Alice de Rothschild (1847-1922) was the youngest child of Anselm and Charlotte von Rothschild (her father was the great-grandson of the founder of the family business). She came to live with her brother Baron Ferdinand de Rothschild (1839 – 1898), who built the Manor in Buckinghamshire, where she witnessed the building and furnishing of Waddesdon Manor from 1874, which she was to inherit on his death in 1898. In many respects, she is a typical Rothschild, with her pan-European heritage and interests in collecting, landscape, and gardens. She has a powerful and independent personality that has left its mark on Waddesdon.


Miss Alice de Rothschild
Miss Alice de Rothschild


Tell us about the Walking Doll

The doll has moulded hair and painted facial features. The dress is a russet colour with lace elements. Possibly a brass bottom which supports the clockwork mechanism inside. The arms are perhaps leather. The doll has a small metal key, which would wind up the doll and make it walk. The doll was gifted with a decorated egg, but only half remains, which is also in disrepair. The doll is a unique item; it has so much history and emotion attached to it and has woven its history right up to the present day.

How did your family obtain the walking doll? 

Named ‘AUTOPERIPATETIKOS’ (the automatic walking one) was given to Lilian ‘Joyce’ Skinner in 1918 when she, at the age of 5, went to live with her aunties, Kate and Flo, after her father remarried. This particular doll has connections to the Rothschild family of Waddesdon Manor. Miss Alice de Rothschild gave it to our House Host’s Great Auntie Flo for Joyce, who worked as her personal maid then. Kate was working as a cook at the Manor as well. The doll was given to Flo in a large paper egg gift box & must have been an exciting gift for a young girl to receive. Many members of our House Host’s family worked at Waddesdon Manor for the Rothschild’s after their Great Grandfather (Charles Skinner) was asked to care for the Percheron Horses, who moved the mature trees up the hill when building Waddesdon Manor. The doll was passed down to our House Host, who enjoyed playing with it as their mother had.

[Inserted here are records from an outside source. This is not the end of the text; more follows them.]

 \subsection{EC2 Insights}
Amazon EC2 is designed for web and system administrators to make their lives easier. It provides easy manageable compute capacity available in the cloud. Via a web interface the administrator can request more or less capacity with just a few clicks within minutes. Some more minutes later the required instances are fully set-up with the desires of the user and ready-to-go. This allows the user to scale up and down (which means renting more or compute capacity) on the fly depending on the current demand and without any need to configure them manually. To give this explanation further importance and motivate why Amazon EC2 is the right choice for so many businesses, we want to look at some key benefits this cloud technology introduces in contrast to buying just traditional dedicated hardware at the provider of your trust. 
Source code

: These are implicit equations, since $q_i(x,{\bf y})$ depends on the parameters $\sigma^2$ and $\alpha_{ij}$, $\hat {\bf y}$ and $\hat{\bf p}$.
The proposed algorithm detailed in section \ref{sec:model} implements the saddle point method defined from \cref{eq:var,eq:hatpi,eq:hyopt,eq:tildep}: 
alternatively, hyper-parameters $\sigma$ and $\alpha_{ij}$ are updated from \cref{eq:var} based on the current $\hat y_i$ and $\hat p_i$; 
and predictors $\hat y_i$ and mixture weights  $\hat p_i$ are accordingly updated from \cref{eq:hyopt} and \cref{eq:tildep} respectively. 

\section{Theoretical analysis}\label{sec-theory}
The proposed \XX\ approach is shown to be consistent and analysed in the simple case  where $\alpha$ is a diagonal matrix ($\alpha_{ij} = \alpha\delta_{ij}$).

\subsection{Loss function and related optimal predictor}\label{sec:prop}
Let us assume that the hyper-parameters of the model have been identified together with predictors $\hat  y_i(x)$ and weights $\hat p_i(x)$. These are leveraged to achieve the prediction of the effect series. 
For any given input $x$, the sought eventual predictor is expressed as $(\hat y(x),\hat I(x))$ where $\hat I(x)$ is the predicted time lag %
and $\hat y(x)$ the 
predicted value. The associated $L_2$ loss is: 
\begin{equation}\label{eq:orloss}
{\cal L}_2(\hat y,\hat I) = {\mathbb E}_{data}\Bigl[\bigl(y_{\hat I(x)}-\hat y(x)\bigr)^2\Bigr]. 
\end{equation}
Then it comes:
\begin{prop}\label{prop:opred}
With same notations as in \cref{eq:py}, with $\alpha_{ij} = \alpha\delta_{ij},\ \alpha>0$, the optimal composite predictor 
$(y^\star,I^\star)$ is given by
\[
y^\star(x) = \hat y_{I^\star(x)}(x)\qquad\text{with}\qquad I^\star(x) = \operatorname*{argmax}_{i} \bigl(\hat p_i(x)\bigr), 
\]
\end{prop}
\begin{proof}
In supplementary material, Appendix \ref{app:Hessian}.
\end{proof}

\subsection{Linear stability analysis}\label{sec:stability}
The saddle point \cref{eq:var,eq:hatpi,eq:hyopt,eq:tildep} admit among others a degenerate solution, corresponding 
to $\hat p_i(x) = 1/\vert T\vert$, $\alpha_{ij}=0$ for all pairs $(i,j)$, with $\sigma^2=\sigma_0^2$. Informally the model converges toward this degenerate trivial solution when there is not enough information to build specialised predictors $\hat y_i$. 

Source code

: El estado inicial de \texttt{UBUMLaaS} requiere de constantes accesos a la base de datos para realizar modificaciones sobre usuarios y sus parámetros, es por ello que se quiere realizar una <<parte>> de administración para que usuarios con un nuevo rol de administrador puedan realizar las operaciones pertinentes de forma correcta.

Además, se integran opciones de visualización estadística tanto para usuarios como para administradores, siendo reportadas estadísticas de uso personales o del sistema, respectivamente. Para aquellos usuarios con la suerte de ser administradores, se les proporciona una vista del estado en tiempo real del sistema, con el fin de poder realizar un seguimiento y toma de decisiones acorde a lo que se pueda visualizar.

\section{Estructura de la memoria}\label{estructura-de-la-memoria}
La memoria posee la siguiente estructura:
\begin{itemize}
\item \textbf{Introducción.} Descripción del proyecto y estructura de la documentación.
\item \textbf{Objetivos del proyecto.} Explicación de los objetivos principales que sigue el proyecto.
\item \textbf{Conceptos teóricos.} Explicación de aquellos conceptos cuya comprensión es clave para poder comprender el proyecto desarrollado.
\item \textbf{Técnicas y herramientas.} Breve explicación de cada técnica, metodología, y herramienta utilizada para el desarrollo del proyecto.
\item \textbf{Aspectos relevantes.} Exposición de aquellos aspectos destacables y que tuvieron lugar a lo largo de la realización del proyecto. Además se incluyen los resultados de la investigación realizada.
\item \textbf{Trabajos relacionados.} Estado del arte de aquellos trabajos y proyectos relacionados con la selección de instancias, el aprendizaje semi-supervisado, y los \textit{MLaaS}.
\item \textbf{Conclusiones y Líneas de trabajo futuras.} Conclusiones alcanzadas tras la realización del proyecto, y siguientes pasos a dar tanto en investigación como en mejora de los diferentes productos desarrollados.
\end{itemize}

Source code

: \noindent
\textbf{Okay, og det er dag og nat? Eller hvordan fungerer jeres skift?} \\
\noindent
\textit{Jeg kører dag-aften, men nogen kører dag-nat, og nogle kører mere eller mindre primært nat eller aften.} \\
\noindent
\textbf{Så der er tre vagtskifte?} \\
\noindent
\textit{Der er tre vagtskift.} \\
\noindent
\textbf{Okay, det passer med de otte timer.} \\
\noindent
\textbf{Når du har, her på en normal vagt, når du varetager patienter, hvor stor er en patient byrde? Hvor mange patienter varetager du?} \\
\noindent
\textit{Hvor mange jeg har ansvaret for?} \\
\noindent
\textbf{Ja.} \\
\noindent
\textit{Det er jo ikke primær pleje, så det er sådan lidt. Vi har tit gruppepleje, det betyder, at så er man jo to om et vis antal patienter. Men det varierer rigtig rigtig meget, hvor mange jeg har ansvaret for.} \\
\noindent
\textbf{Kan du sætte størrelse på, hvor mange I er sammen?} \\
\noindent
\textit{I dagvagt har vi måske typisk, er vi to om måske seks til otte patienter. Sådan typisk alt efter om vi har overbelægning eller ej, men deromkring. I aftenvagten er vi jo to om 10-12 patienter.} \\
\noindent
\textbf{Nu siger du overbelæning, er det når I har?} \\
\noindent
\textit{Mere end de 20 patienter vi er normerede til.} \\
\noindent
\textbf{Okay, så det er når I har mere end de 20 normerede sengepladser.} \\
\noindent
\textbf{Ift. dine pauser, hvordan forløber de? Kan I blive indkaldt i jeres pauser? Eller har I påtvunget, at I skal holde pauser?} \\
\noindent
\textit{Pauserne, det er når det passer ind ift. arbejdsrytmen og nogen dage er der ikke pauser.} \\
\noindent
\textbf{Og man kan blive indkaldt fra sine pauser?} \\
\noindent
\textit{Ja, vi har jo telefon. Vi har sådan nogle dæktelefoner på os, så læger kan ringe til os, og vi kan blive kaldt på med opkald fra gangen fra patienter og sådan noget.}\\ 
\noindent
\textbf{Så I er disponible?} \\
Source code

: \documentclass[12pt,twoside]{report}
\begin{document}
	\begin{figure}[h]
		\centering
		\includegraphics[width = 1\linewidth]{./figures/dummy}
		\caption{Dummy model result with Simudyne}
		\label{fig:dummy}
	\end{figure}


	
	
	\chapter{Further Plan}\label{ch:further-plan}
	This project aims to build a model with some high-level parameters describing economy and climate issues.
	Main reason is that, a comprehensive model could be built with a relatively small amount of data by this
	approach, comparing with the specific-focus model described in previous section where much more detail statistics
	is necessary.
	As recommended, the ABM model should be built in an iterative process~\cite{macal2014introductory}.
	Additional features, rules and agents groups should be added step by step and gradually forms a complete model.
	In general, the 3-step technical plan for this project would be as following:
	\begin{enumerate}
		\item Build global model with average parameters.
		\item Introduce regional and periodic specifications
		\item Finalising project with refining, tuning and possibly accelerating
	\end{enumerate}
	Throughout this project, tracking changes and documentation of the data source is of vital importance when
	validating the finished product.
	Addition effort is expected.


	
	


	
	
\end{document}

When was the last time the Walking Doll worked? Do you know how and when the damage occurred? 

The doll was damaged during a WW2 bombing attack in 1943. As a young child, they remember it was a night fighter drone and the shaking of the houses. Luckily, their mother was moving home at the time, and most of her belongings were already in storage when the bomb fell. Moreover, the damage to the doll could have been far worse if it hadn’t been for the decorated egg it was kept in, softening the blow. The top half of the egg was damaged beyond repair, leaving the bottom half for the doll to rest in. Unfortunately, the doll’s mechanism has been broken & no longer functions as a walking doll; her head is very wobbly & needs support when lifted into a standing position. The arms seem bent backwards, and the dress’s fabric has aged and is subsequently fragile.


What would it mean to you to have the Walking Doll restored?

Both items are the only things they have to remember their mother from childhood. It would mean so much to them as they know that the doll was a great comfort and distraction to their mother, who saw little of her brother or father after he remarried. They firmly believe the doll is a piece of history that should continue and be shared with others, as it has warmed the hearts of many and brought so much joy and comfort to their mother. It would be a shame to see it deteriorate further and for the doll’s story not to be told.